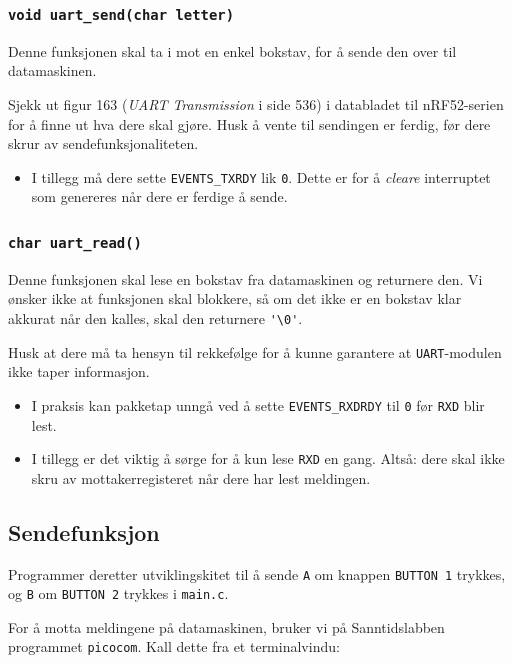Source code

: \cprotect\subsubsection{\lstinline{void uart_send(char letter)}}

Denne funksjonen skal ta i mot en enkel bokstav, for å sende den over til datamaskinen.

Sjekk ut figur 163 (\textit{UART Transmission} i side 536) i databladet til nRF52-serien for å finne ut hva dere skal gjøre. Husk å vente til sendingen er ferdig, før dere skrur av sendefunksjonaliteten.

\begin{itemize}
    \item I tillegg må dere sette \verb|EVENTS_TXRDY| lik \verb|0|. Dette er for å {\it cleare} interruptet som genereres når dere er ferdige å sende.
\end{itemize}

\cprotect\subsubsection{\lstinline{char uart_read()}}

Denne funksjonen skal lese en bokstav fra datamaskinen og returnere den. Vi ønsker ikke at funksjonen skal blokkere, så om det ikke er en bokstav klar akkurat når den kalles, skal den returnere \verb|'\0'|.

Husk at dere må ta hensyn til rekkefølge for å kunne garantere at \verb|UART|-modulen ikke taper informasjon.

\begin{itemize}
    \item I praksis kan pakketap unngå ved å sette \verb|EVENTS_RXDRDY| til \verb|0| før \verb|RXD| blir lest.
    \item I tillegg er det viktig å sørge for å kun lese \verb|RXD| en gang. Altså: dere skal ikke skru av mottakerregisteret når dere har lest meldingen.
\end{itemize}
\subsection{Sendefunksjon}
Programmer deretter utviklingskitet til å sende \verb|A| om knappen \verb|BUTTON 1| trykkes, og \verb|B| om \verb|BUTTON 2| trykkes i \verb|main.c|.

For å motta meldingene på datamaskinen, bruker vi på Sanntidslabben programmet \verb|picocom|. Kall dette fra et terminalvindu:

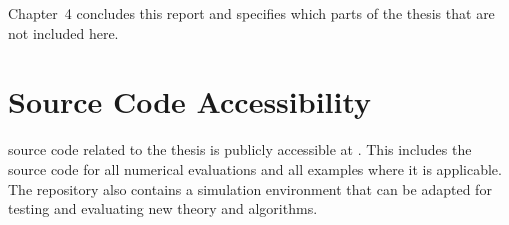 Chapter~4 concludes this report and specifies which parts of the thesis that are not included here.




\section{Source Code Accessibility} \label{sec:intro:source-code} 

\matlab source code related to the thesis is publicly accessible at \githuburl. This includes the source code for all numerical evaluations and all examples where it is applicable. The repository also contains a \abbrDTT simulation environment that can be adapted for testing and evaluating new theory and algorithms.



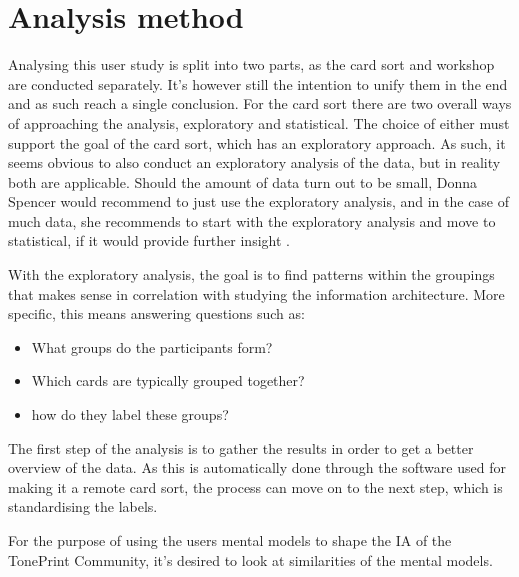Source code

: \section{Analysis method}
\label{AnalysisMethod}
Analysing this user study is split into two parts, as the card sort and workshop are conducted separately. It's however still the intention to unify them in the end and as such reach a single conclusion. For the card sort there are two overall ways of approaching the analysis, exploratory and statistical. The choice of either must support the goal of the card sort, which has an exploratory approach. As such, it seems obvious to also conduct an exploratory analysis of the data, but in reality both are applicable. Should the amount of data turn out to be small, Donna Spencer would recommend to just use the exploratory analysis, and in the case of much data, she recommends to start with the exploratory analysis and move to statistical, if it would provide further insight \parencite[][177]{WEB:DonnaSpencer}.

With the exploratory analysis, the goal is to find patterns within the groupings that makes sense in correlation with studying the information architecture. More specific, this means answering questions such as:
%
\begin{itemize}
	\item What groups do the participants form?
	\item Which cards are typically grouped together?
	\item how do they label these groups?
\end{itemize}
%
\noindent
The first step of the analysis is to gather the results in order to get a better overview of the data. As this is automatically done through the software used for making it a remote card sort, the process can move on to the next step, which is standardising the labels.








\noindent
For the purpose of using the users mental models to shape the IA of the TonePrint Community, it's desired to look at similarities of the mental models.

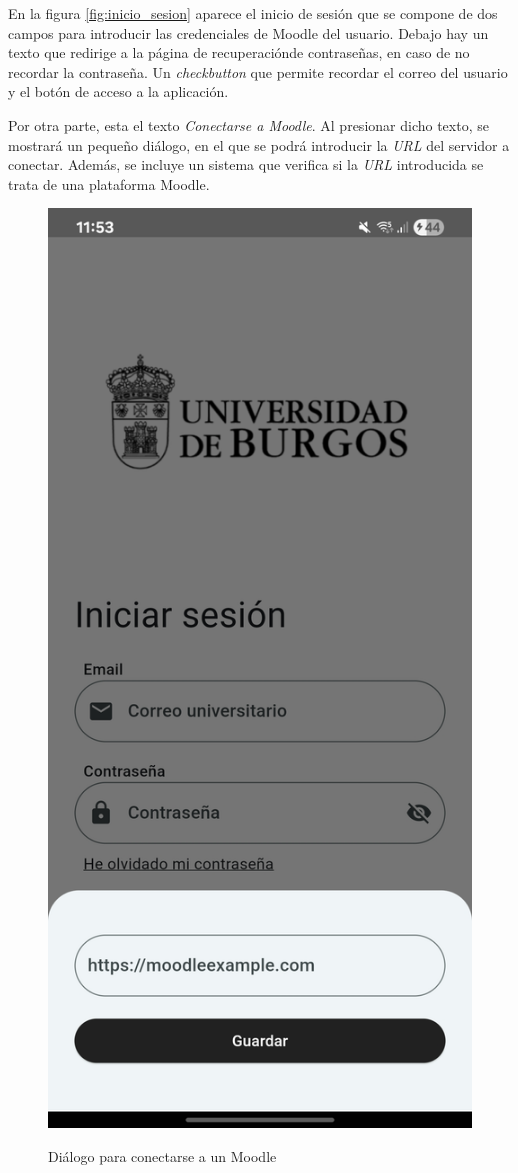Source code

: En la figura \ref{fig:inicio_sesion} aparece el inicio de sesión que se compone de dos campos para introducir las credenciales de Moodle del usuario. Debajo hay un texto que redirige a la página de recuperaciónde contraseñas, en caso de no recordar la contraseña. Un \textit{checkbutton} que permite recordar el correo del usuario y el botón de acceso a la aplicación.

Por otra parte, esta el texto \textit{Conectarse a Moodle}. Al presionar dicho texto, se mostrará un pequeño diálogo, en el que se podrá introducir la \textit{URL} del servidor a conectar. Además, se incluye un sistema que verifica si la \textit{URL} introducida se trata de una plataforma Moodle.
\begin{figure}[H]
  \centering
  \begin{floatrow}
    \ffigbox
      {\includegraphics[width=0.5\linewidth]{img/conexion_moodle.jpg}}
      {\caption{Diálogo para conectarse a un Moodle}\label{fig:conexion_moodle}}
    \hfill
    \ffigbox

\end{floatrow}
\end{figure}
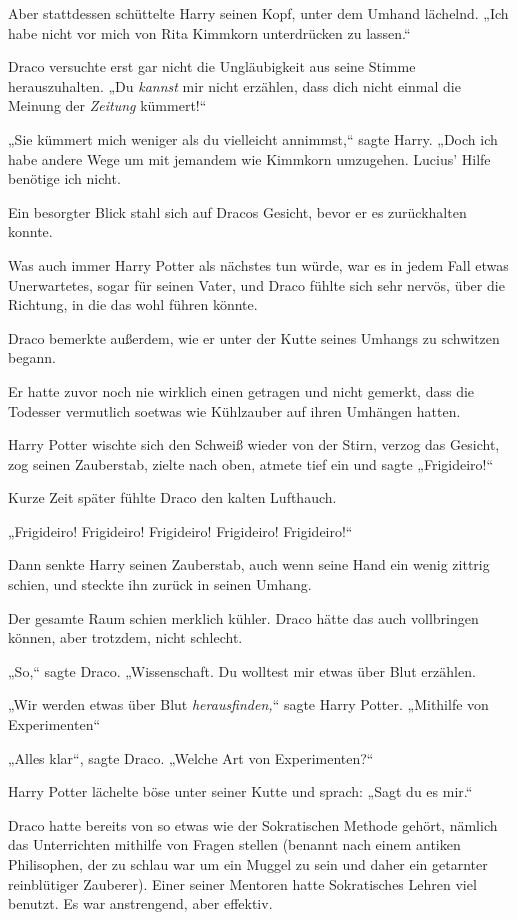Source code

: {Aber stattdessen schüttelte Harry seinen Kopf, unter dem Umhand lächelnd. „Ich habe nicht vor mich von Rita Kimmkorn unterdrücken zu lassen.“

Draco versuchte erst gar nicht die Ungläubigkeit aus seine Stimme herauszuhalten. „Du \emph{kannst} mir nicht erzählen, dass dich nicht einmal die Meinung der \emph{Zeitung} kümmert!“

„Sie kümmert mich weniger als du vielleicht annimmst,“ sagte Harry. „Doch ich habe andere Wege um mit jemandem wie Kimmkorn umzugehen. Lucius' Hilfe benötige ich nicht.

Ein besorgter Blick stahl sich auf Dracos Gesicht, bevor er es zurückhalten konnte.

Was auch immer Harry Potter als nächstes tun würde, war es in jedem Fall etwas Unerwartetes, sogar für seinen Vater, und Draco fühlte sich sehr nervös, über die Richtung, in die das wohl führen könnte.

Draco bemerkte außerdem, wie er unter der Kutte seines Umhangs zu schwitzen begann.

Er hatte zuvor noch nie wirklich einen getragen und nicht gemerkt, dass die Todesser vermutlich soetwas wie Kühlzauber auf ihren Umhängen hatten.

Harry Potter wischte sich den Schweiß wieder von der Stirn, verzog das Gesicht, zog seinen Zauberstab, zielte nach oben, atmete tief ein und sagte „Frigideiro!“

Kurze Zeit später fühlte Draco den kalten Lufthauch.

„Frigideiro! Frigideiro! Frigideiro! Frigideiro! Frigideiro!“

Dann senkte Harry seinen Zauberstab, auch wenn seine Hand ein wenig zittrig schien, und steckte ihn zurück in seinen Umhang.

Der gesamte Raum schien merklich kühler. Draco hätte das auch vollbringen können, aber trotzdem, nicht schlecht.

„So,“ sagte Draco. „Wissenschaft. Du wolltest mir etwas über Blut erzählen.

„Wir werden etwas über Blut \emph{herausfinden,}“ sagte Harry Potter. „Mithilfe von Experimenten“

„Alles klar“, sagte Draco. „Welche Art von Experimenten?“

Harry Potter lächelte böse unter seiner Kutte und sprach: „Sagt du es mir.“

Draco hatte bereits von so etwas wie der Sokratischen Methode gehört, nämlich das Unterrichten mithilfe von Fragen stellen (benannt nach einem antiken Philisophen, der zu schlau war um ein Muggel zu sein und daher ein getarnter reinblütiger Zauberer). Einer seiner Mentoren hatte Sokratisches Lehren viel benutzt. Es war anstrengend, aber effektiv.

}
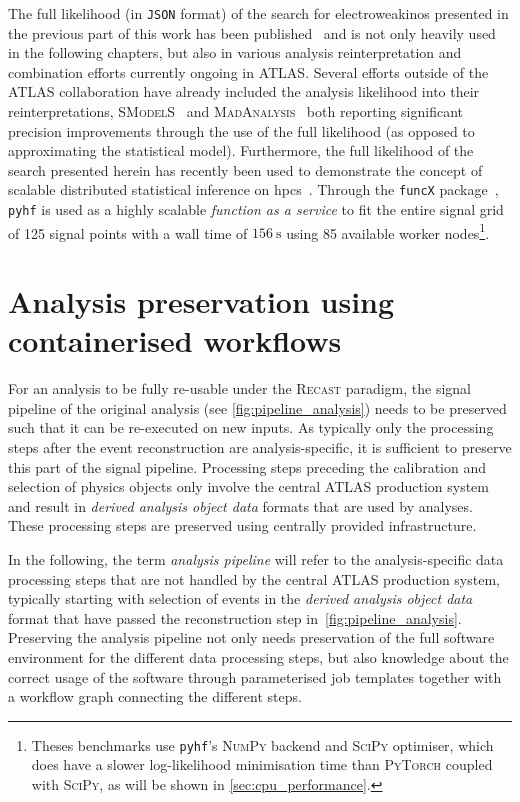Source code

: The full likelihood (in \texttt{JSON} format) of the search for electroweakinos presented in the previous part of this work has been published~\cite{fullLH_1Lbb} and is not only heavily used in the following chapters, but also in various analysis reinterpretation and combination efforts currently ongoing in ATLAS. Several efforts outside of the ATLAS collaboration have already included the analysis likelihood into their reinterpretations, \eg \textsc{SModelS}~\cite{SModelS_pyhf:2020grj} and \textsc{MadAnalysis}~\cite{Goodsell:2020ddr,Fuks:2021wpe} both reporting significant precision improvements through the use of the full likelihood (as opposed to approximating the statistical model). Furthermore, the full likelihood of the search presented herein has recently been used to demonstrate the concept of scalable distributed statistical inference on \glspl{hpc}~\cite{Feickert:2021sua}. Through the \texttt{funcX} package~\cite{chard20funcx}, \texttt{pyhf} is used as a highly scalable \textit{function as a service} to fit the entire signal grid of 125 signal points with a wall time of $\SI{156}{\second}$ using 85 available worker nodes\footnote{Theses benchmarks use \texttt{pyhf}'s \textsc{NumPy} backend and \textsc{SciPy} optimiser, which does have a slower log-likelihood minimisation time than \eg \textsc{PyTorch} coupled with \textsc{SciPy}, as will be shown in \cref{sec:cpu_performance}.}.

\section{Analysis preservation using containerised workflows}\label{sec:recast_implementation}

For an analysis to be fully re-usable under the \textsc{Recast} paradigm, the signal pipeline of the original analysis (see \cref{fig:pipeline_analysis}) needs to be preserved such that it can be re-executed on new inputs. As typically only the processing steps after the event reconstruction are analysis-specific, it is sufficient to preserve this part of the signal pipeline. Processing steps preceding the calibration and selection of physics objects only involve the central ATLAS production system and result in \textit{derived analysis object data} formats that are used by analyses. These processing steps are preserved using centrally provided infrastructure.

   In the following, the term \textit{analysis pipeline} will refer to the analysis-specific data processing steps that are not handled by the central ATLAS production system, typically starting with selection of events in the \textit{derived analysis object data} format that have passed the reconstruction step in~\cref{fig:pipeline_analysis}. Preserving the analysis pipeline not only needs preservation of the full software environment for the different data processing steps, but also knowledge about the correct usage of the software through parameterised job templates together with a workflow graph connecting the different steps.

PROBLEM DESCRIPTION => In the listing, count the lines that contain the word "Frigideiro", then give the number and nothing more.

ANSWER TO THIS TASK => 2